**WHAT THE TASK ASKS**
Every line containing "begin" should be copied out. Go through the entries and find them.

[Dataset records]
· · · · · · ·

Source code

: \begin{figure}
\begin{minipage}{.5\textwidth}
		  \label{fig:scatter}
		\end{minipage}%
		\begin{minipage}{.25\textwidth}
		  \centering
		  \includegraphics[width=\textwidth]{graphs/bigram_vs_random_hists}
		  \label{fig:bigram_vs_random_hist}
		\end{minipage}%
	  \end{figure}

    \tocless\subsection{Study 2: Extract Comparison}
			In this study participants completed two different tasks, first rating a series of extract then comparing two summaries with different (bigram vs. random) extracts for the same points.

· · · · · · ·

**WRITTEN SOLUTION**
: \begin{figure}
\begin{minipage}{.5\textwidth}
		\begin{minipage}{.25\textwidth}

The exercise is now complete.